I'd like to share some thoughts on the comments about the hospital based
LC's who didn't seem to recognize hypertonic babies or provide for
followup. This is not to excuse this lapse, but perhaps to try to
understand it. I have worked in hospital settings in the past, and know
how stressful it can be. Add to this the current "downsizing" and
"speedup" phenomena that leave hospital-based nurses and LCs to deal with a
huge caseload, with less support and more pressure on them than before.
Sometimes a lone hospital-based LC has few peers to share and
problem-solve with.
A few years ago our local LLL leaders arranged a meeting with the area WIC
breastfeeding coordinator, representative public health nurses, and
hospital-based OB nurses. I think this helped us all begin to stop blaming
the lapses of others and to understand better the limitations of trying to
solve all the breastfeeding problems in any one setting. For example, LLL
leaders heard from the hospital nurses how difficult it is to evaluate,
treat and follow up on breastfeeding problems during a 24 hour hospital
stay, when the new mother is on a real high or else exhausted, innundated
with visitors, and not especially able to absorb and retain lots of
information. So we could better avoid thinking, "Why didn't those hospital
nurses teach this mother (whatever)...?" We could hear first hand how the
WIC program was trying to work to improve breastfeeding rates, and stop
unconsciously thinking of WIC as simply a big buyer and distributor of
artificial baby milk. The original meeting led to the formation of our
local Breastfeeding Promotion Network, which has been convened by the WIC
director for our city ever since, and has fostered dialogue, communal
efforts, and networking among people from many disciplines and across
varied settings in our joint efforts to promote, support and protect
breastfeeding.
I am also thinking of a June 15, 1997 NY Times Magazine article, "How Can
We Save the Next Victim?" by Lisa Belkin, that talked about some serious
errors in hospital care that led to very bad outcomes. Rather than
focusing on who was at fault and assigning blame, the hospitals were trying
to look at the problems in the system that led to the occurrence of these
accidents, and to work together to prevent the possiblity of it ever being
able to happen again. I think this would be a helpful approach for all of
us, too, as we deal with breastfeeding issues. How can we work better
together to build a more supportive system? How can we understand the
barriers we each face and support each other, share our knowledge, and
reach across our various settings and disciplines?

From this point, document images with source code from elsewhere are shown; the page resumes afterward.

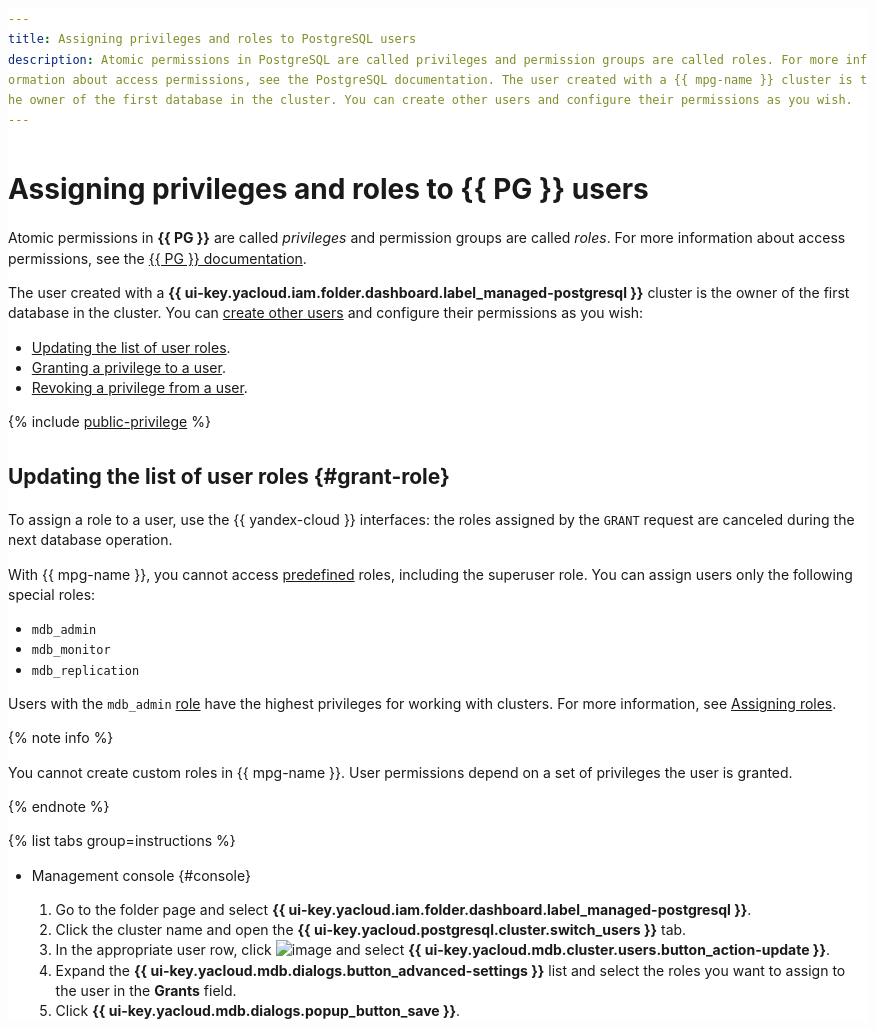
 ```yaml
---
title: Assigning privileges and roles to PostgreSQL users
description: Atomic permissions in PostgreSQL are called privileges and permission groups are called roles. For more information about access permissions, see the PostgreSQL documentation. The user created with a {{ mpg-name }} cluster is the owner of the first database in the cluster. You can create other users and configure their permissions as you wish.
---
```


# Assigning privileges and roles to {{ PG }} users

Atomic permissions in **{{ PG }}** are called _privileges_ and permission groups are called _roles_. For more information about access permissions, see the [{{ PG }} documentation](https://www.postgresql.org/docs/current/user-manag.html).

The user created with a **{{ ui-key.yacloud.iam.folder.dashboard.label_managed-postgresql }}** cluster is the owner of the first database in the cluster. You can [create other users](cluster-users.md#adduser) and configure their permissions as you wish:

- [Updating the list of user roles](#grant-role).
- [Granting a privilege to a user](#grant-privilege).
- [Revoking a privilege from a user](#revoke-privilege).

{% include [public-privilege](../../_includes/mdb/mpg/public-privilege.md) %}

## Updating the list of user roles {#grant-role}

To assign a role to a user, use the {{ yandex-cloud }} interfaces: the roles assigned by the `GRANT` request are canceled during the next database operation.

With {{ mpg-name }}, you cannot access [predefined](https://www.postgresql.org/docs/current/predefined-roles.html) roles, including the superuser role. You can assign users only the following special roles:

* `mdb_admin`
* `mdb_monitor`
* `mdb_replication`

Users with the `mdb_admin` [role](../concepts/roles.md#mdb-admin) have the highest privileges for working with clusters. For more information, see [Assigning roles](../concepts/roles.md).

{% note info %}

You cannot create custom roles in {{ mpg-name }}. User permissions depend on a set of privileges the user is granted.

{% endnote %}

{% list tabs group=instructions %}

- Management console {#console}

  1. Go to the folder page and select **{{ ui-key.yacloud.iam.folder.dashboard.label_managed-postgresql }}**.
  1. Click the cluster name and open the **{{ ui-key.yacloud.postgresql.cluster.switch_users }}** tab.
  1. In the appropriate user row, click ![image](../../_assets/console-icons/ellipsis.svg) and select **{{ ui-key.yacloud.mdb.cluster.users.button_action-update }}**.
  1. Expand the **{{ ui-key.yacloud.mdb.dialogs.button_advanced-settings }}** list and select the roles you want to assign to the user in the **Grants** field.
  1. Click **{{ ui-key.yacloud.mdb.dialogs.popup_button_save }}**.
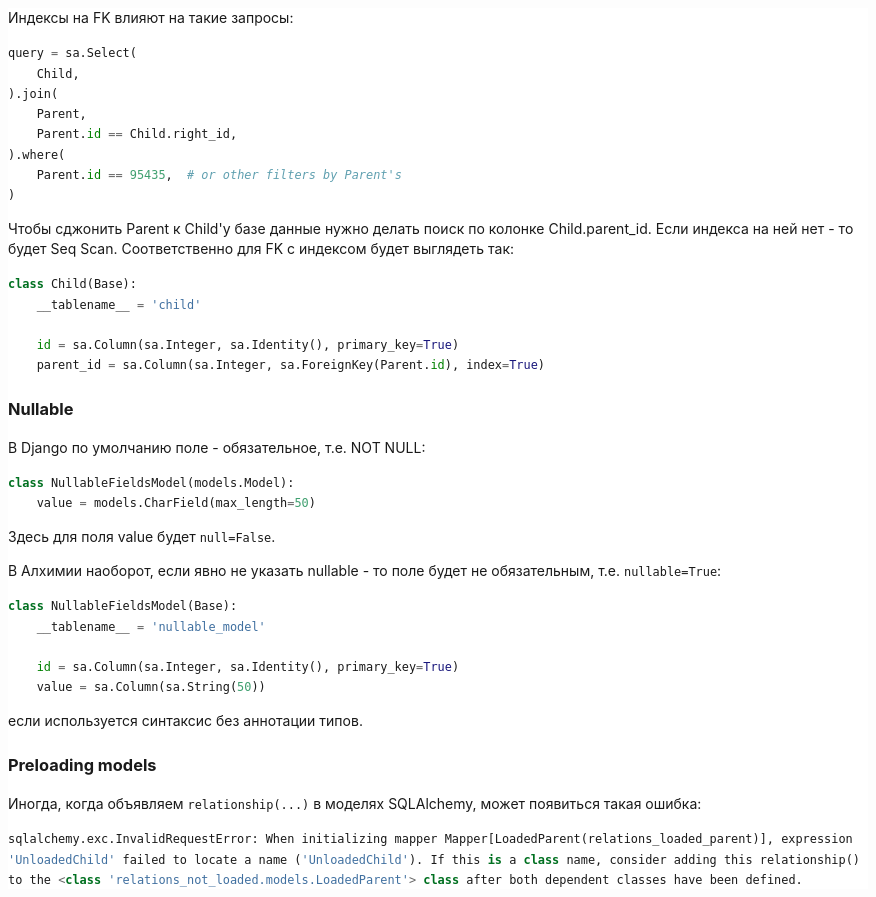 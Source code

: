 Индексы на FK влияют на такие запросы:
```python
query = sa.Select(
    Child,
).join(
    Parent,
    Parent.id == Child.right_id,
).where(
    Parent.id == 95435,  # or other filters by Parent's
)
```

Чтобы сджонить Parent к Child'у базе данные нужно делать поиск по колонке Child.parent_id.
Если индекса на ней нет - то будет Seq Scan.
Соответственно для FK с индексом будет выглядеть так:

```python
class Child(Base):
    __tablename__ = 'child'

    id = sa.Column(sa.Integer, sa.Identity(), primary_key=True)
    parent_id = sa.Column(sa.Integer, sa.ForeignKey(Parent.id), index=True)
```

### Nullable

В Django по умолчанию поле - обязательное, т.е. NOT NULL:
```python
class NullableFieldsModel(models.Model):
    value = models.CharField(max_length=50)
```

Здесь для поля value будет `null=False`.

В Алхимии наоборот, если явно не указать nullable - то поле будет не обязательным, т.е. `nullable=True`:

```python
class NullableFieldsModel(Base):
    __tablename__ = 'nullable_model'

    id = sa.Column(sa.Integer, sa.Identity(), primary_key=True)
    value = sa.Column(sa.String(50))
```
если используется синтаксис без аннотации типов.

### Preloading models

Иногда, когда объявляем `relationship(...)` в моделях SQLAlchemy, может появиться такая ошибка:

```python
sqlalchemy.exc.InvalidRequestError: When initializing mapper Mapper[LoadedParent(relations_loaded_parent)], expression 'UnloadedChild' failed to locate a name ('UnloadedChild'). If this is a class name, consider adding this relationship() to the <class 'relations_not_loaded.models.LoadedParent'> class after both dependent classes have been defined.
```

I have also found earlier discussions about background education
requirements and experience for LCs to be very interesting. It struck me
again as I read about the doctor who spoke in a demeaning way to the LC in
the neonatal nursery, in front of a group of residents. Years ago I read a
physician's article describing a condition she felt afflicted a number of
doctors. She labeled it "generalization of expertise," and described the
doctor who stands up in the town meeting and says, "the playground should
be built here, because I'm a physician, therefore I'm an authority on this,
too." (I'm paraphrasing). Too often, some people generalize their
knowledge in one area and come to believe they are an expert in many other
areas. This happens a lot with physicians and breastfeeding. I worry most
about those with degrees in any field who feel they know a lot by virtue of
their education, titles, or positions, speak with great confidence and
authority, and have lost the ability to really listen to and learn from
others around them.
There is something I think is more important than the degrees people list
after their names. It is their interest and ability and sense of
commitment and responsibility to continue to learn, and to honor and
respect others who have experience to share. When I think of how much more
we know in the breastfeeding field than we did just 10 years ago, I am
really reminded of this. So we all need to be willing to constantly update
our knowledge base through reading, attending conferences, and learning
from those around us (mothers and babies, and our colleagues from many
backgrounds). This is an attitude issue, and it is difficult to control
for it in the certification process.
I am often awed by the level of knowledge and experience that so many
lactnetters have, and I am grateful for their willingness to share with all
of us. Each of us has areas in which we are most competent and
knowledgeable, and other areas where we need to seek out more expert
opinion as we continue to expand our knowledge.